*Data items*:
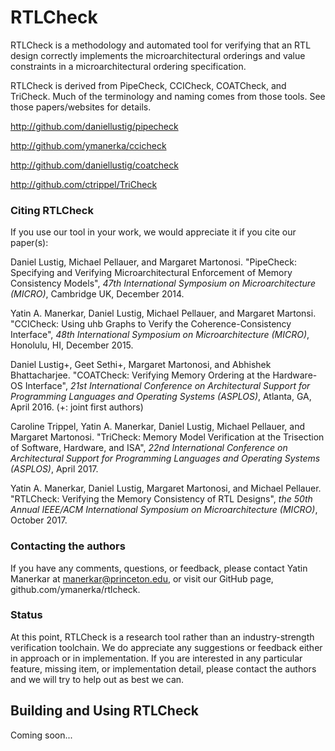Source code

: # RTLCheck

RTLCheck is a methodology and automated tool for verifying that an RTL design
correctly implements the microarchitectural orderings and value constraints in
a microarchitectural ordering specification.

RTLCheck is derived from PipeCheck, CCICheck, COATCheck, and TriCheck.  Much of the
terminology and naming comes from those tools. See those papers/websites for
details.

http://github.com/daniellustig/pipecheck

http://github.com/ymanerka/ccicheck

http://github.com/daniellustig/coatcheck

http://github.com/ctrippel/TriCheck

### Citing RTLCheck

If you use our tool in your work, we would appreciate it if you cite our paper(s):

Daniel Lustig, Michael Pellauer, and Margaret Martonosi.  "PipeCheck:
  Specifying and Verifying Microarchitectural Enforcement of Memory Consistency
  Models", *47th International Symposium on Microarchitecture (MICRO)*,
  Cambridge UK, December 2014.

Yatin A. Manerkar, Daniel Lustig, Michael Pellauer, and Margaret Martonsi.
  "CCICheck: Using uhb Graphs to Verify the Coherence-Consistency Interface",
  *48th International Symposium on Microarchitecture (MICRO)*,
  Honolulu, HI, December 2015.

Daniel Lustig+, Geet Sethi+, Margaret Martonosi, and Abhishek Bhattacharjee.
  "COATCheck: Verifying Memory Ordering at the Hardware-OS Interface",
  *21st International Conference on Architectural Support for Programming
  Languages and Operating Systems (ASPLOS)*, Atlanta, GA, April 2016.
  (+: joint first authors)

Caroline Trippel, Yatin A. Manerkar, Daniel Lustig, Michael Pellauer,
and Margaret Martonosi. "TriCheck: Memory Model Verification at the
Trisection of Software, Hardware, and ISA", *22nd International Conference on
Architectural Support for Programming Languages and Operating Systems (ASPLOS)*,
April 2017.

Yatin A. Manerkar, Daniel Lustig, Margaret Martonosi, and Michael Pellauer.
"RTLCheck: Verifying the Memory Consistency of RTL Designs", *the 50th Annual
IEEE/ACM International Symposium on Microarchitecture (MICRO)*, October 2017.

### Contacting the authors

If you have any comments, questions, or feedback, please contact Yatin Manerkar
at manerkar@princeton.edu, or visit our GitHub page,
github.com/ymanerka/rtlcheck.

### Status

At this point, RTLCheck is a research tool rather than an industry-strength
verification toolchain.  We do appreciate any suggestions or feedback either
in approach or in implementation.  If you are interested in any particular
feature, missing item, or implementation detail, please contact the authors and
we will try to help out as best we can.

## Building and Using RTLCheck

Coming soon...

<!--
### Prerequisites

COATCheck is written in Coq and extracted to OCaml for compilation to a native
executable.  COATCheck requires Coq (v4.0 or later) and OCaml (tested on
version 8.4pl5).  The authors have compiled and executed COATCheck successfully
on both Linux and Mac.

- Coq
  - tested with Coq 8.4pl5 (October 2014)
- OCaml
  - tested with OCaml 4.01.0
- neato, part of GraphViz (only for visualization)
  - tested with 2.36.0 (20140111.2315)
- herd, part of diy (http://diy.inria.fr/herd)
  - tested with herd 5.99-D (as part of diy-5.99-D)

(all of the above tested on a Mac with Yosemite)

### Building

1. `make`
2. (optional, can be slow) `make web`

## Usage

Basic Usage:

`./src/pipecheck -i <litmus test> -m <uspec model> [-o <generated neato graph>]`

For more options, just run `pipecheck` by itself to see the list of available
flags.

## Sample Usage

1. `mkdir graphs`
2. `./src/pipecheck -i tests/x86tso/sb.test -m uarches/FiveStage.uarch -o graphs/sb.gv`
3. `neato -Tpdf graphs/sb.gv -o graphs/sb.pdf`

## Design Approach

COATCheck is written in Coq, a theorem prover/verification assistant.  For
example, Coq has been used to rigorously and formally verify mathematical
theorems such as the four color theorem, and it has been used to produce
C compilers which provably produce correct C code.  COATCheck itself does not
yet contain any verified theorems or processes.  Nevertheless, we chose Coq to
make for easier integration with other formal models written using Coq, and to
leave open the possiblity of making COATCheck more rigorous in the future.

In practice, we are also interested in using COATCheck as a practical tool.
For this reason, we auto-extract our code from Coq to OCaml (using built-in
Coq methodology for doing so), and we compile this code to run natively.  So
far, we have not put much effort into optimizing for performance of this code,
partially because of COATCheck's current status as a research tool, but more
importantly because we haven't yet found performance to be a bottleneck.  All
of COATCheck's tests run within a few minutes even without special optimization
effort, and so optimization at this point would likely be premature anyway.

### FAQ

For building the web interface:

Q: ocamlfind: Package `js_of_ocaml.syntax' not found
A: If js_of_ocaml was installed using opam, try:
   eval `opam config env`

Q: I get a bunch of warnings like the following:
   File "Process.ml", line 39, characters 4-122:
   Warning 21: this statement never returns (or has an unsound type.)
A: This is expected behavior within the way we are using js_of_ocaml
-->
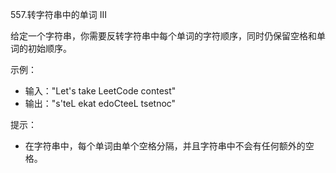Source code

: 557.转字符串中的单词 III

给定一个字符串，你需要反转字符串中每个单词的字符顺序，同时仍保留空格和单词的初始顺序。

示例：

 - 输入："Let's take LeetCode contest"
 - 输出："s'teL ekat edoCteeL tsetnoc"
 

提示：
 - 在字符串中，每个单词由单个空格分隔，并且字符串中不会有任何额外的空格。
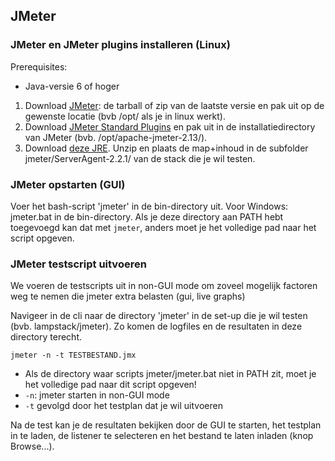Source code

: ## JMeter

### JMeter en JMeter plugins installeren (Linux)

Prerequisites:

- Java-versie 6 of hoger

1. Download [JMeter](http://jmeter.apache.org/download_jmeter.cgi): de tarball of zip van de laatste versie en pak uit op de gewenste locatie (bvb /opt/ als je in linux werkt).
2. Download [JMeter Standard Plugins](http://jmeter-plugins.org/downloads/file/JMeterPlugins-Standard-1.3.1.zip) en pak uit in de installatiedirectory van JMeter (bvb. /opt/apache-jmeter-2.13/).
3. Download [deze JRE](https://drive.google.com/file/d/0B9m__Xw-PAR_Y1h0aUhGblFpd0k/view?usp=sharing). Unzip en plaats de map+inhoud in de subfolder jmeter/ServerAgent-2.2.1/ van de stack die je wil testen.


### JMeter opstarten (GUI)

Voer het bash-script 'jmeter' in de bin-directory uit. Voor Windows: jmeter.bat in de bin-directory.
Als je deze directory aan PATH hebt toegevoegd kan dat met `jmeter`, anders moet je het volledige pad naar het script opgeven.


### JMeter testscript uitvoeren

We voeren de testscripts uit in non-GUI mode om zoveel mogelijk factoren weg te nemen die jmeter extra belasten (gui, live graphs)

Navigeer in de cli naar de directory 'jmeter' in de set-up die je wil testen (bvb. lampstack/jmeter). Zo komen de logfiles en de resultaten in deze directory terecht.

`jmeter -n -t TESTBESTAND.jmx`

* Als de directory waar scripts jmeter/jmeter.bat niet in PATH zit, moet je het volledige pad naar dit script opgeven!
* `-n`: jmeter starten in non-GUI mode
* `-t` gevolgd door het testplan dat je wil uitvoeren

Na de test kan je de resultaten bekijken door de GUI te starten, het testplan in te laden, de listener te selecteren en het bestand te laten inladen (knop Browse...).
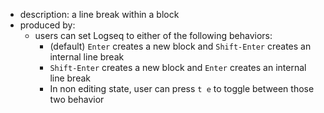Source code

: - description: a line break within a block
- produced by:
  - users can set Logseq to either of the following behaviors:
    - (default) `Enter` creates a new block and `Shift-Enter` creates an internal line break
    - `Shift-Enter` creates a new block and `Enter` creates an internal line break
    - In non editing state, user can press `t e` to toggle between those two behavior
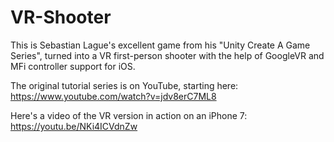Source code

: # VR-Shooter

This is Sebastian Lague's excellent game from his "Unity Create A Game Series", turned into a VR first-person shooter with the help of GoogleVR and MFi controller support for iOS.

The original tutorial series is on YouTube, starting here: 
https://www.youtube.com/watch?v=jdv8erC7ML8

Here's a video of the VR version in action on an iPhone 7:
https://youtu.be/NKi4ICVdnZw

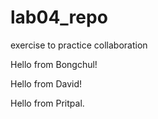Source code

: # lab04_repo
exercise to practice collaboration


Hello from Bongchul!



Hello from David!


Hello from Pritpal.
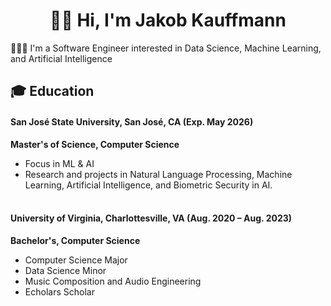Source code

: <h1 style="text-align: center;">👋🏻 Hi, I'm Jakob Kauffmann</h1>
<p>👨🏼&zwj;💻 I'm a Software Engineer interested in Data Science, Machine Learning, and Artificial Intelligence</p>
<h2>🎓 Education</h2>
<h4>San Jos&eacute; State University, San Jos&eacute;, CA (Exp. May 2026)</h4>
<p style="text-align: left;"><strong>Master's of Science, Computer Science</strong></p>
<ul>
<li style="text-align: left;">Focus in ML &amp; AI</li>
<li style="text-align: left;">Research and projects in Natural Language Processing, Machine Learning, Artificial Intelligence, and Biometric Security in AI.</li>
</ul>
<h4 style="text-align: left;"><br />University of Virginia, Charlottesville, VA (Aug. 2020 &ndash; Aug. 2023)</h4>
<p style="text-align: left;"><strong>Bachelor's, Computer Science</strong></p>
<ul>
<li>Computer Science Major</li>
<li>Data Science Minor</li>
<li>Music Composition and Audio Engineering&nbsp;</li>
<li style="text-align: left;">Echolars Scholar&nbsp;</li>
</ul>
<!--⚙️ I've worked on a wide range of projects-->

<!--
**JakobKauffmann/JakobKauffmann** is a ✨ _special_ ✨ repository because its `README.md` (this file) appears on your GitHub profile.

Here are some ideas to get you started:

- 🔭 I’m currently working on ...
- 🌱 I’m currently learning ...
- 👯 I’m looking to collaborate on ...
- 🤔 I’m looking for help with ...
- 💬 Ask me about ...
- 📫 How to reach me: ...
- 😄 Pronouns: ...
- ⚡ Fun fact: ...
-->

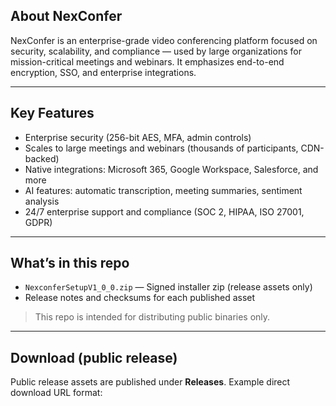 ## About NexConfer
NexConfer is an enterprise-grade video conferencing platform focused on security, scalability, and compliance — used by large organizations for mission-critical meetings and webinars. It emphasizes end-to-end encryption, SSO, and enterprise integrations.

---

## Key Features
- Enterprise security (256-bit AES, MFA, admin controls)  
- Scales to large meetings and webinars (thousands of participants, CDN-backed)  
- Native integrations: Microsoft 365, Google Workspace, Salesforce, and more  
- AI features: automatic transcription, meeting summaries, sentiment analysis  
- 24/7 enterprise support and compliance (SOC 2, HIPAA, ISO 27001, GDPR)  

---

## What’s in this repo
- `NexconferSetupV1_0_0.zip` — Signed installer zip (release assets only)  
- Release notes and checksums for each published asset  

> This repo is intended for distributing public binaries only.

---

## Download (public release)
Public release assets are published under **Releases**. Example direct download URL format:

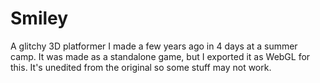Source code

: # Smiley
A glitchy 3D platformer I made a few years ago in 4 days at a summer camp.
It was made as a standalone game, but I exported it as WebGL for this.
It's unedited from the original so some stuff may not work.
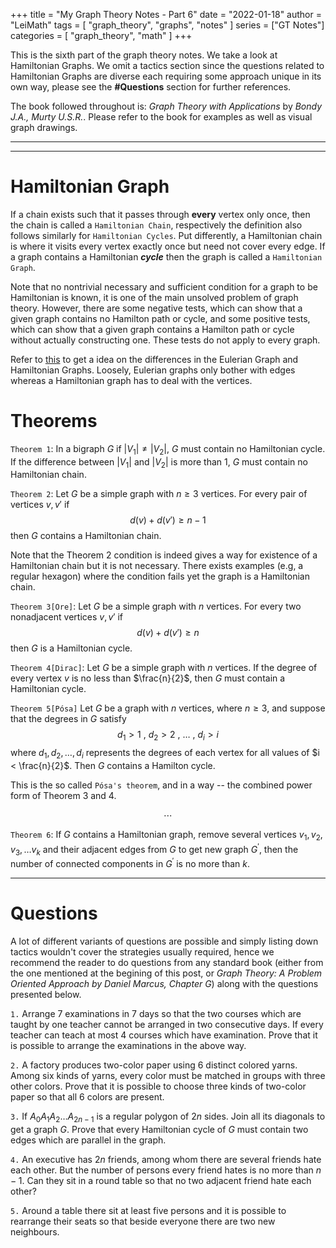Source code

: +++
title = "My Graph Theory Notes - Part 6"
date = "2022-01-18"
author = "LeiMath"
tags = [
    "graph_theory",
    "graphs",
    "notes"
]
series = ["GT Notes"]
categories = [
    "graph_theory",
    "math"
]
+++

This is the sixth part of the graph theory notes. We take a look at Hamiltonian Graphs. We omit a tactics section since the questions related to Hamiltonian Graphs are diverse each requiring some approach unique in its own way, please see the **#Questions** section for further references.

The book followed throughout is: _Graph Theory with Applications_ by _Bondy J.A., Murty U.S.R._. Please refer to the book for examples as well as visual graph drawings.

---
---

# Hamiltonian Graph

If a chain exists such that it passes through **every** vertex only once, then the chain is called a `Hamiltonian Chain`, respectively the definition also follows similarly for `Hamiltonian Cycles`. Put differently, a Hamiltonian chain is where it visits every vertex
exactly once but need not cover every edge. If a graph contains a Hamiltonian **_cycle_** then the graph is called a `Hamiltonian Graph`. 

Note that no nontrivial necessary and sufficient condition for a graph to be Hamiltonian is known, it is one of the main unsolved problem of graph theory. However, there are some negative tests, which can show that a given
graph contains no Hamilton path or cycle, and some positive tests, which can show that
a given graph contains a Hamilton path or cycle without actually constructing one. These
tests do not apply to every graph.

Refer to [this](https://www.youtube.com/watch?v=CEOGcSCTar8) to get a idea on the differences in the Eulerian Graph and Hamiltonian Graphs. Loosely, Eulerian graphs only bother with edges whereas a Hamiltonian graph has to deal with the vertices.

# Theorems

`Theorem 1`: In a bigraph $G$ if $|V_1| \neq |V_2|$, $G$ must contain no Hamiltonian cycle. If the difference between $|V_1|$ and $|V_2|$ is more than $1$, $G$ must contain no Hamiltonian chain.

`Theorem 2`: Let $G$ be a simple graph with $n \geqslant 3$ vertices. For every pair of vertices $v,v'$ if $$d(v) + d(v') \geqslant n - 1$$ then $G$ contains a Hamiltonian chain.

Note that the Theorem 2 condition is indeed gives a way for existence of a Hamiltonian chain but it is not necessary. There exists examples (e.g, a regular hexagon) where the condition fails yet the graph is a Hamiltonian chain.

`Theorem 3[Ore]`: Let $G$ be a simple graph with $n$ vertices. For every two nonadjacent vertices $v,v'$ if $$d(v) + d(v') \geqslant n$$ then $G$ is a Hamiltonian cycle.

`Theorem 4[Dirac]`: Let $G$ be a simple graph with $n$ vertices. If the degree of every vertex $v$ is no less than $\frac{n}{2}$, then $G$ must contain a Hamiltonian cycle.

`Theorem 5[Pósa]` Let $G$ be a graph with $n$ vertices, where $n \geq 3$, and suppose that the degrees in $G$ satisfy $$d_{1}>1 ~ ,~ d_{2}>2~,~ \ldots ~, ~ d_{i}>i$$ where $d_1,d_2, \ldots, d_i$ represents the degrees of each vertex for all values of $i < \frac{n}{2}$.
Then $G$ contains a Hamilton cycle.

This is the so called `Pósa's theorem`, and in a way -- the combined power form of Theorem 3 and 4.

$$\dotsb$$


`Theorem 6`: If $G$ contains a Hamiltonian graph, remove several vertices $v_1, v_2, v_3, \ldots v_k$ and their adjacent edges from $G$ to get new graph $G^\prime$, then the number of connected components in $G^\prime$ is no more than $k$.

---

# Questions

A lot of different variants of questions are possible and simply listing down tactics wouldn't cover the strategies usually required, hence we recommend the reader to do questions from any standard book (either from the one mentioned at the begining of this post, or _Graph Theory: A Problem Oriented Approach by Daniel Marcus, Chapter G_) along with the questions presented below.

`1.` Arrange 7 examinations in 7 days so that the two courses which are taught by one teacher cannot be arranged in two consecutive days. If every teacher can teach at most 4 courses which have examination. Prove that it is possible to arrange the examinations in the above way.

`2.` A factory produces two-color paper using 6 distinct colored yarns. Among six kinds of yarns, every color must be matched in groups with three other colors. Prove that it is possible to choose three kinds of two-color paper so that all 6 colors are present.

`3.` If $A_{0} A_{1} A_{2} \ldots A_{2 n-1}$ is a regular polygon of $2 n$ sides. Join all its diagonals to get a graph $G$. Prove that every Hamiltonian cycle of $G$ must contain two edges which are parallel in the graph.

`4.` An executive has $2 n$ friends, among whom there are several friends hate each other. But the number of persons every friend hates is no more than $n-1$. Can they sit in a round table so that no two adjacent friend hate each other?

`5.` Around a table there sit at least five persons and it is possible to rearrange their seats so that beside everyone there are two new neighbours.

*Directions for this task*: Scan the lines above for "A lot of different" and for "colors are present.". Repeat exactly the line holding each of them and every line in between.

*Output of the task*:
A lot of different variants of questions are possible and simply listing down tactics wouldn't cover the strategies usually required, hence we recommend the reader to do questions from any standard book (either from the one mentioned at the begining of this post, or _Graph Theory: A Problem Oriented Approach by Daniel Marcus, Chapter G_) along with the questions presented below.

`1.` Arrange 7 examinations in 7 days so that the two courses which are taught by one teacher cannot be arranged in two consecutive days. If every teacher can teach at most 4 courses which have examination. Prove that it is possible to arrange the examinations in the above way.

`2.` A factory produces two-color paper using 6 distinct colored yarns. Among six kinds of yarns, every color must be matched in groups with three other colors. Prove that it is possible to choose three kinds of two-color paper so that all 6 colors are present.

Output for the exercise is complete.